“Go Boat” is our new catchphrase. It is used to indicate the time to get going. At first we would say “Lets get on the boat and get going”. Then, due to either laziness on my part our my lack of imagination, I would simply say, “Let go get on the boat”, with the idea that getting on the boat would include going on the boat. Eventually it got whittled down to just “go boat”, like some Neanderthal grunt. But it worked for me! So Tuesday November 6th was “go boat” day. Nationally it was election day. (Yes, we voted absentee.) But for us it was the day to resume our Great Loop adventure.

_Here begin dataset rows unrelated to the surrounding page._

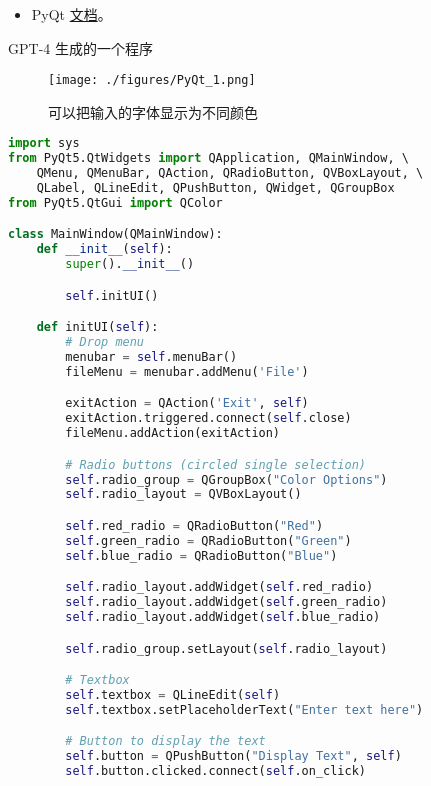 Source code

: 
\begin{issues}
\issueDraft
\end{issues}

\begin{itemize}
\item PyQt \href{https://www.riverbankcomputing.com/static/Docs/PyQt5/}{文档}。
\end{itemize}


GPT-4 生成的一个程序
\begin{figure}[ht]
\centering
\texttt{[image: ./figures/PyQt\_1.png]}
\caption{可以把输入的字体显示为不同颜色} \label{PyQt_fig1}
\end{figure}


\begin{lstlisting}[language=python]
import sys
from PyQt5.QtWidgets import QApplication, QMainWindow, \ 
    QMenu, QMenuBar, QAction, QRadioButton, QVBoxLayout, \ 
    QLabel, QLineEdit, QPushButton, QWidget, QGroupBox
from PyQt5.QtGui import QColor

class MainWindow(QMainWindow):
    def __init__(self):
        super().__init__()

        self.initUI()

    def initUI(self):
        # Drop menu
        menubar = self.menuBar()
        fileMenu = menubar.addMenu('File')

        exitAction = QAction('Exit', self)
        exitAction.triggered.connect(self.close)
        fileMenu.addAction(exitAction)

        # Radio buttons (circled single selection)
        self.radio_group = QGroupBox("Color Options")
        self.radio_layout = QVBoxLayout()

        self.red_radio = QRadioButton("Red")
        self.green_radio = QRadioButton("Green")
        self.blue_radio = QRadioButton("Blue")

        self.radio_layout.addWidget(self.red_radio)
        self.radio_layout.addWidget(self.green_radio)
        self.radio_layout.addWidget(self.blue_radio)

        self.radio_group.setLayout(self.radio_layout)

        # Textbox
        self.textbox = QLineEdit(self)
        self.textbox.setPlaceholderText("Enter text here")

        # Button to display the text
        self.button = QPushButton("Display Text", self)
        self.button.clicked.connect(self.on_click)


\end{lstlisting}
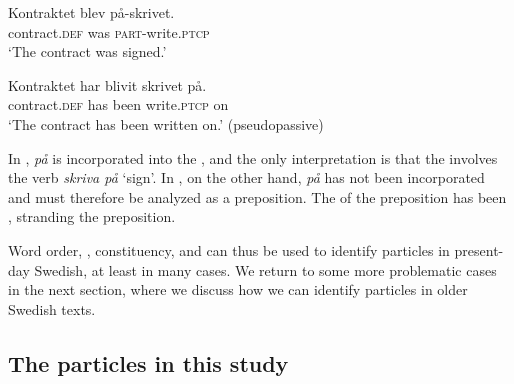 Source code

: \documentclass[output=paper]{langscibook}
\begin{document}
\ea\label{ex:lalu:14}
\ea\label{ex:lalu:14a}
\gll  Kontraktet   blev   på-skrivet.\\
    contract\textsc{.def}   was   \textsc{part-}write.\textsc{ptcp}\\
\glt `The contract was signed.'

\ex\label{ex:lalu:14b}
\gll  Kontraktet     har   blivit   skrivet     på. \\
    contract\textsc{.def}   has   been   write.\textsc{ptcp}   on\\
\glt `The contract has been written on.’ (pseudopassive)\\
\z
\z


In , \textit{på} is incorporated into the  , and the only interpretation is that the  involves the  verb \textit{skriva på} ‘sign’. In , on the other hand, \textit{på} has not been incorporated and must therefore be analyzed as a  preposition. The  of the preposition has been , stranding the preposition.



Word order, , constituency, and  can thus be used to identify particles in present-day Swedish, at least in many cases. We return to some more problematic cases in the next section, where we discuss how we can identify particles in older Swedish texts. 


\subsection{The particles in this study}\label{sec:lalu:2.3}
\end{document}
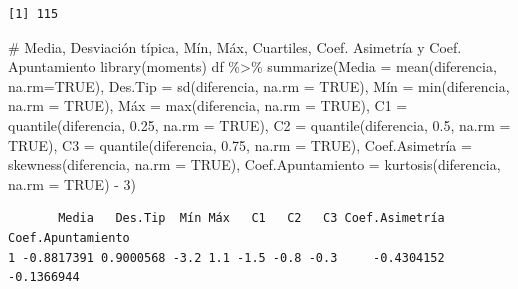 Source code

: \documentclass[
  a4paper,
]{scrreport}
\newenvironment{Shaded}{\begin{snugshade}}{\end{snugshade}}
\newcommand{\AttributeTok}[1]{\textcolor[rgb]{0.40,0.45,0.13}{#1}}
\newcommand{\CommentTok}[1]{\textcolor[rgb]{0.37,0.37,0.37}{#1}}
\newcommand{\ConstantTok}[1]{\textcolor[rgb]{0.56,0.35,0.01}{#1}}
\newcommand{\DecValTok}[1]{\textcolor[rgb]{0.68,0.00,0.00}{#1}}
\newcommand{\FloatTok}[1]{\textcolor[rgb]{0.68,0.00,0.00}{#1}}
\newcommand{\FunctionTok}[1]{\textcolor[rgb]{0.28,0.35,0.67}{#1}}
\newcommand{\NormalTok}[1]{\textcolor[rgb]{0.00,0.23,0.31}{#1}}
\newcommand{\OtherTok}[1]{\textcolor[rgb]{0.00,0.23,0.31}{#1}}
\newcommand{\SpecialCharTok}[1]{\textcolor[rgb]{0.37,0.37,0.37}{#1}}
\theoremstyle{definition}
\theoremstyle{definition}
\theoremstyle{remark}
\begin{document}
\begin{Shaded}
\end{Shaded}

\begin{verbatim}
[1] 115
\end{verbatim}

\begin{Shaded}
\begin{Highlighting}[]
\CommentTok{\# Media, Desviación típica, Mín, Máx, Cuartiles, Coef. Asimetría y Coef. Apuntamiento}
\FunctionTok{library}\NormalTok{(moments)}
\NormalTok{df }\SpecialCharTok{\%\textgreater{}\%} \FunctionTok{summarize}\NormalTok{(}\AttributeTok{Media =} \FunctionTok{mean}\NormalTok{(diferencia, }\AttributeTok{na.rm=}\ConstantTok{TRUE}\NormalTok{), }\AttributeTok{Des.Tip =} \FunctionTok{sd}\NormalTok{(diferencia, }\AttributeTok{na.rm =} \ConstantTok{TRUE}\NormalTok{), Mín }\OtherTok{=} \FunctionTok{min}\NormalTok{(diferencia, }\AttributeTok{na.rm =} \ConstantTok{TRUE}\NormalTok{), Máx }\OtherTok{=} \FunctionTok{max}\NormalTok{(diferencia, }\AttributeTok{na.rm =} \ConstantTok{TRUE}\NormalTok{), }\AttributeTok{C1 =} \FunctionTok{quantile}\NormalTok{(diferencia, }\FloatTok{0.25}\NormalTok{, }\AttributeTok{na.rm =} \ConstantTok{TRUE}\NormalTok{), }\AttributeTok{C2 =} \FunctionTok{quantile}\NormalTok{(diferencia, }\FloatTok{0.5}\NormalTok{, }\AttributeTok{na.rm =} \ConstantTok{TRUE}\NormalTok{), }\AttributeTok{C3 =} \FunctionTok{quantile}\NormalTok{(diferencia, }\FloatTok{0.75}\NormalTok{, }\AttributeTok{na.rm =} \ConstantTok{TRUE}\NormalTok{), Coef.Asimetría }\OtherTok{=} \FunctionTok{skewness}\NormalTok{(diferencia, }\AttributeTok{na.rm =} \ConstantTok{TRUE}\NormalTok{), }\AttributeTok{Coef.Apuntamiento =} \FunctionTok{kurtosis}\NormalTok{(diferencia, }\AttributeTok{na.rm =} \ConstantTok{TRUE}\NormalTok{) }\SpecialCharTok{{-}} \DecValTok{3}\NormalTok{)}
\end{Highlighting}
\end{Shaded}

\begin{verbatim}
       Media   Des.Tip  Mín Máx   C1   C2   C3 Coef.Asimetría Coef.Apuntamiento
1 -0.8817391 0.9000568 -3.2 1.1 -1.5 -0.8 -0.3     -0.4304152        -0.1366944
\end{verbatim}
\end{document}
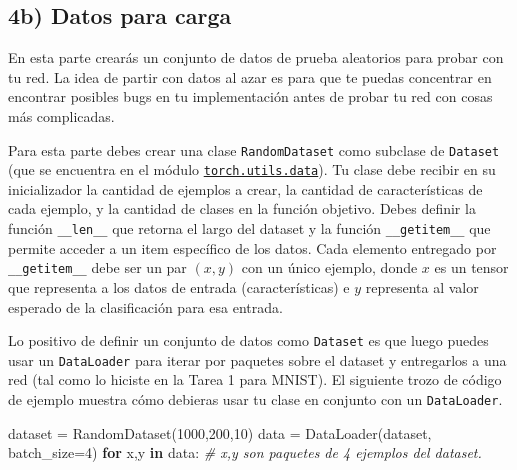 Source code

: \documentclass[11pt]{article}
\newenvironment{Shaded}{}{}
\newcommand{\KeywordTok}[1]{\textcolor[rgb]{0.00,0.44,0.13}{\textbf{{#1}}}}
\newcommand{\DecValTok}[1]{\textcolor[rgb]{0.25,0.63,0.44}{{#1}}}
\newcommand{\CommentTok}[1]{\textcolor[rgb]{0.38,0.63,0.69}{\textit{{#1}}}}
\newcommand{\NormalTok}[1]{{#1}}
\newcommand{\ControlFlowTok}[1]{\textcolor[rgb]{0.00,0.44,0.13}{\textbf{{#1}}}}
\newcommand{\OperatorTok}[1]{\textcolor[rgb]{0.40,0.40,0.40}{{#1}}}
\begin{document}
    \hypertarget{b-datos-para-carga}{%
\subsection{4b) Datos para carga}\label{b-datos-para-carga}}

En esta parte crearás un conjunto de datos de prueba aleatorios para
probar con tu red. La idea de partir con datos al azar es para que te
puedas concentrar en encontrar posibles bugs en tu implementación antes
de probar tu red con cosas más complicadas.

Para esta parte debes crear una clase \texttt{RandomDataset} como
subclase de \texttt{Dataset} (que se encuentra en el módulo
\href{}{\texttt{torch.utils.data}}). Tu clase debe recibir en su
inicializador la cantidad de ejemplos a crear, la cantidad de
características de cada ejemplo, y la cantidad de clases en la función
objetivo. Debes definir la función \texttt{\_\_len\_\_} que retorna el
largo del dataset y la función \texttt{\_\_getitem\_\_} que permite
acceder a un item específico de los datos. Cada elemento entregado por
\texttt{\_\_getitem\_\_} debe ser un par \((x,y)\) con un único ejemplo,
donde \(x\) es un tensor que representa a los datos de entrada
(características) e \(y\) representa al valor esperado de la
clasificación para esa entrada.

Lo positivo de definir un conjunto de datos como \texttt{Dataset} es que
luego puedes usar un \texttt{DataLoader} para iterar por paquetes sobre
el dataset y entregarlos a una red (tal como lo hiciste en la Tarea 1
para MNIST). El siguiente trozo de código de ejemplo muestra cómo
debieras usar tu clase en conjunto con un \texttt{DataLoader}.

\begin{Shaded}
\begin{Highlighting}[]
\NormalTok{dataset }\OperatorTok{=}\NormalTok{ RandomDataset(}\DecValTok{1000}\NormalTok{,}\DecValTok{200}\NormalTok{,}\DecValTok{10}\NormalTok{)}
\NormalTok{data }\OperatorTok{=}\NormalTok{ DataLoader(dataset, batch_size}\OperatorTok{=}\DecValTok{4}\NormalTok{)}
\ControlFlowTok{for}\NormalTok{ x,y }\KeywordTok{in}\NormalTok{ data:}
  \CommentTok{# x,y son paquetes de 4 ejemplos del dataset.}
\end{Highlighting}
\end{Shaded}
\end{document}
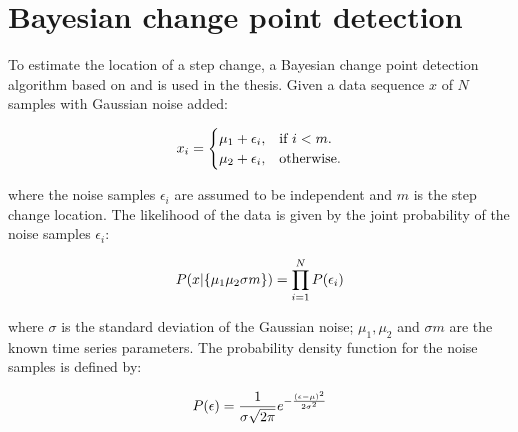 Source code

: \chapter{Bayesian change point detection}
\label{appendix:appendix_1} 


To estimate the location of a step change, a Bayesian change point detection algorithm based on \cite{Ruanaidh1996} and \cite{adams2007bayesian} is used in the thesis. Given a data sequence $x$ of $N$ samples with Gaussian noise added:

\begin{equation}
    \centering
      x_i=\begin{cases}
          \mu_1 + \epsilon_i, & \text{if $i<m$}.\\
          \mu_2 + \epsilon_i, & \text{otherwise}.
          \end{cases}
    \label{eq:app:cp:5.1}
\end{equation}

where the noise samples $\epsilon_i$ are assumed to be independent and $m$ is the step change location. The likelihood of the data is given by the joint probability of the noise samples $\epsilon_i$: 

\begin{equation}
    \centering
    P(x|\{\mu_1\mu_2\sigma m\}) = \prod\limits_{i=1}^N P(\epsilon_i)
    \label{eq:app:cp:5.2}
\end{equation}

where $\sigma$ is the standard deviation of the Gaussian noise;  $\mu_1, \mu_2$ and $\sigma m$ are the known time series parameters. The probability density function for the noise samples is defined by:

\begin{equation}
    \centering
    P(\epsilon) = \frac{1}{\sigma \sqrt{2 \pi} }  e ^{ - \frac{ (\epsilon - \mu)^2 } {2\sigma^2} }
    \label{eq:app:cp:noise_pdf}
\end{equation}

\lipsum[12-17] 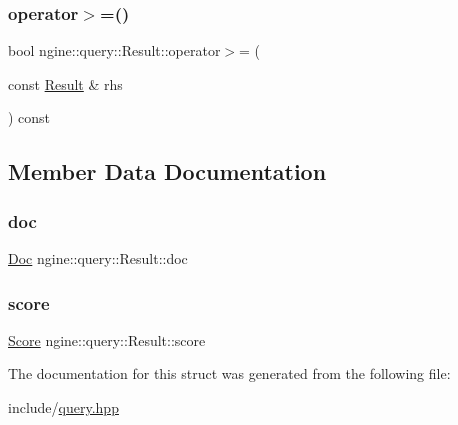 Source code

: \mbox{\label{structngine_1_1query_1_1Result_ae563d95194ce9ff905a8f4cede93c812}} 
\subsubsection{\texorpdfstring{operator$>$=()}{operator>=()}}
{\footnotesize\ttfamily bool ngine\+::query\+::\+Result\+::operator$>$= (\begin{DoxyParamCaption}\item[{const \hyperlink{structngine_1_1query_1_1Result}{Result} \&}]{rhs }\end{DoxyParamCaption}) const\hspace{0.3cm}{\ttfamily [inline]}}



\subsection{Member Data Documentation}
\mbox{\label{structngine_1_1query_1_1Result_a5e60300ed3018f83db817b5f8c5c014c}} 
\subsubsection{\texorpdfstring{doc}{doc}}
{\footnotesize\ttfamily \hyperlink{structngine_1_1Doc}{Doc} ngine\+::query\+::\+Result\+::doc}

\mbox{\label{structngine_1_1query_1_1Result_acc2d6248efc5b0b80104b61cbeb9ca7a}} 
\subsubsection{\texorpdfstring{score}{score}}
{\footnotesize\ttfamily \hyperlink{structngine_1_1Score}{Score} ngine\+::query\+::\+Result\+::score}



The documentation for this struct was generated from the following file\+:\begin{DoxyCompactItemize}
\item 
include/\hyperlink{query_8hpp}{query.\+hpp}\end{DoxyCompactItemize}
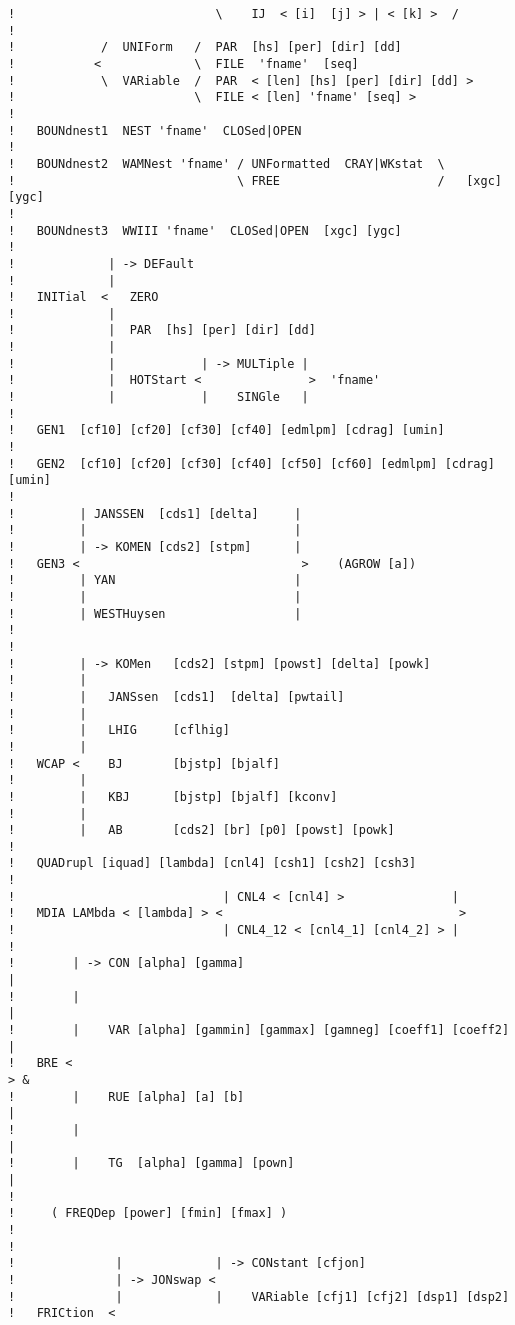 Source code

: \documentclass[12pt]{book}
\begin{document}
\begin{verbatim}
!                            \    IJ  < [i]  [j] > | < [k] >  /
!
!            /  UNIForm   /  PAR  [hs] [per] [dir] [dd]
!           <             \  FILE  'fname'  [seq]
!            \  VARiable  /  PAR  < [len] [hs] [per] [dir] [dd] >
!                         \  FILE < [len] 'fname' [seq] >
!
!   BOUNdnest1  NEST 'fname'  CLOSed|OPEN
!
!   BOUNdnest2  WAMNest 'fname' / UNFormatted  CRAY|WKstat  \
!                               \ FREE                      /   [xgc] [ygc]
!
!   BOUNdnest3  WWIII 'fname'  CLOSed|OPEN  [xgc] [ygc]
!
!             | -> DEFault
!             |
!   INITial  <   ZERO
!             |
!             |  PAR  [hs] [per] [dir] [dd]
!             |
!             |            | -> MULTiple |
!             |  HOTStart <               >  'fname'
!             |            |    SINGle   |
!
!   GEN1  [cf10] [cf20] [cf30] [cf40] [edmlpm] [cdrag] [umin]
!
!   GEN2  [cf10] [cf20] [cf30] [cf40] [cf50] [cf60] [edmlpm] [cdrag] [umin]
!
!         | JANSSEN  [cds1] [delta]     |
!         |                             |
!         | -> KOMEN [cds2] [stpm]      |
!   GEN3 <                               >    (AGROW [a])
!         | YAN                         |
!         |                             |
!         | WESTHuysen                  |
!
!
!         | -> KOMen   [cds2] [stpm] [powst] [delta] [powk]
!         |
!         |   JANSsen  [cds1]  [delta] [pwtail]
!         |
!         |   LHIG     [cflhig]
!         |
!   WCAP <    BJ       [bjstp] [bjalf]
!         |
!         |   KBJ      [bjstp] [bjalf] [kconv]
!         |
!         |   AB       [cds2] [br] [p0] [powst] [powk]
!
!   QUADrupl [iquad] [lambda] [cnl4] [csh1] [csh2] [csh3]
!
!                             | CNL4 < [cnl4] >               |
!   MDIA LAMbda < [lambda] > <                                 >
!                             | CNL4_12 < [cnl4_1] [cnl4_2] > |
!
!        | -> CON [alpha] [gamma]                                      |
!        |                                                             |
!        |    VAR [alpha] [gammin] [gammax] [gamneg] [coeff1] [coeff2] |
!   BRE <                                                               > &
!        |    RUE [alpha] [a] [b]                                      |
!        |                                                             |
!        |    TG  [alpha] [gamma] [pown]                               |
!
!     ( FREQDep [power] [fmin] [fmax] )
!
!
!              |             | -> CONstant [cfjon]
!              | -> JONswap <
!              |             |    VARiable [cfj1] [cfj2] [dsp1] [dsp2]
!   FRICtion  <

\end{verbatim}
\end{document}
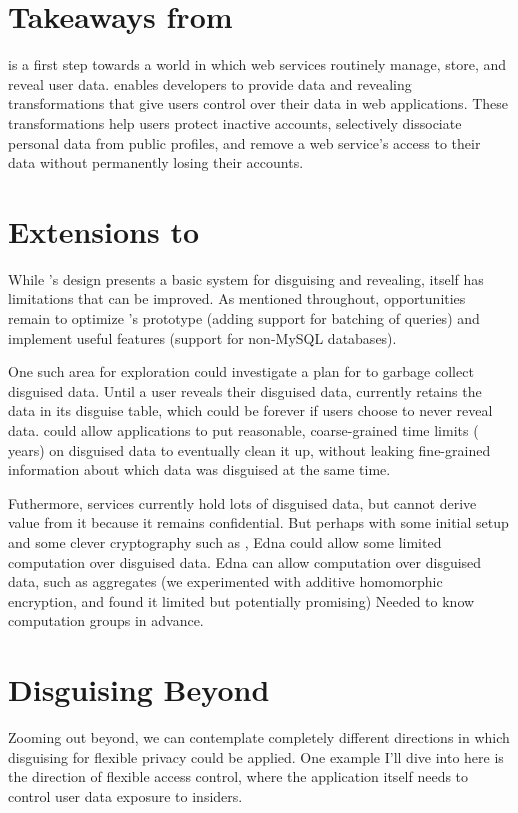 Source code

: \section{Takeaways from \sys}
%
\sys is a first step towards a world in which web services
routinely manage, store, and reveal \xxed user data.
%
\sys enables developers to provide data \xxing and revealing
transformations that give users control over their data in web applications.
%
These transformations help users protect inactive accounts, selectively dissociate
personal data from public profiles, and remove a web service's access to their
data without permanently losing their accounts.
%

\section{Extensions to \sys}
While \sys's design presents a basic system for disguising and revealing, \sys
itself has limitations that can be improved. 
%
As mentioned throughout, opportunities remain to optimize \sys's prototype
(\eg adding support for batching of queries) and implement useful features 
(\eg support for non-MySQL databases). 
%

One such area for exploration could investigate a plan for \sys to garbage
collect disguised data.  Until a user reveals their disguised data, \sys
currently retains the data in its disguise table, which could be forever if
users choose to never reveal data.
%
\sys could allow applications to put reasonable, coarse-grained time limits ( years) on disguised data to eventually clean it up, without leaking
fine-grained information about which data was disguised at the same time.

%
Futhermore, services currently hold lots of disguised data, but cannot derive
value from it because it remains confidential. But perhaps with some initial
setup and some clever cryptography such as ,
Edna could allow some limited computation over disguised data.
%
Edna can allow computation over disguised data, such as aggregates (we
experimented with additive homomorphic encryption, and found it limited but
potentially promising) Needed to know computation groups in advance.

\section{Disguising Beyond \sys}
Zooming out beyond, we can contemplate completely different directions in which
disguising for flexible privacy could be applied. One example I’ll dive into
here is the direction of flexible access control, where the application itself
needs to control user data exposure to insiders.

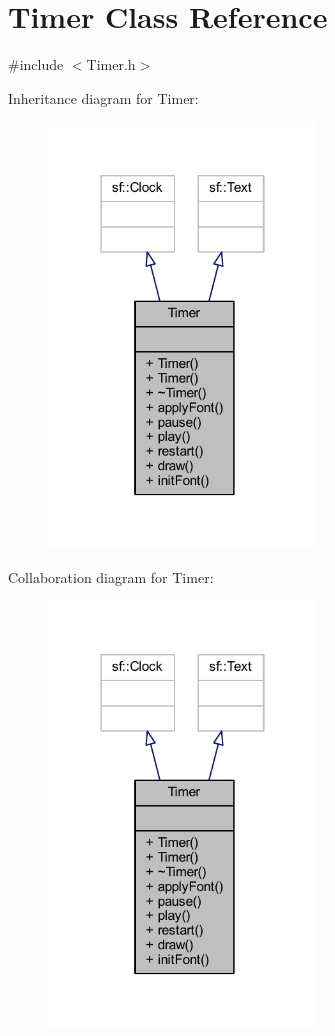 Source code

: \hypertarget{class_timer}{}\section{Timer Class Reference}
\label{class_timer}


{\ttfamily \#include $<$Timer.\+h$>$}



Inheritance diagram for Timer\+:\nopagebreak
\begin{figure}[H]
\begin{center}
\leavevmode
\includegraphics[width=202pt]{class_timer__inherit__graph}
\end{center}
\end{figure}


Collaboration diagram for Timer\+:\nopagebreak
\begin{figure}[H]
\begin{center}
\leavevmode
\includegraphics[width=202pt]{class_timer__coll__graph}
\end{center}
\end{figure}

A few days earlier the weather forecast was for some pretty nice weather. A storm system was to come and go over the most recent Saturday and Sunday. That soon stretched into Monday, our original go boat day, which is just as well as we needed that one additional day to finish getting the boat and ourselves ready to go boat. All went well with all of that.
On Monday Tuesday’s forecast was for reasonably clear and dry weather but by Monday evening the forecast deteriorated a tad so that it was going to be cloudy with a 30% chance of rain and a bit of a wind. But when we awoke on Tuesday we determined that this forecast was, for river travel, going to be acceptable. A bit cool but ok. Our destination was Hoppie’s Marina on the Mississippi River at Kimmswick, Missouri. It would be a journey of sixty miles starting in the far north side of the St. Louis metro area, going through two locks, past downtown St. Louis and the Arch, to the far south end of the St. Louis metro area.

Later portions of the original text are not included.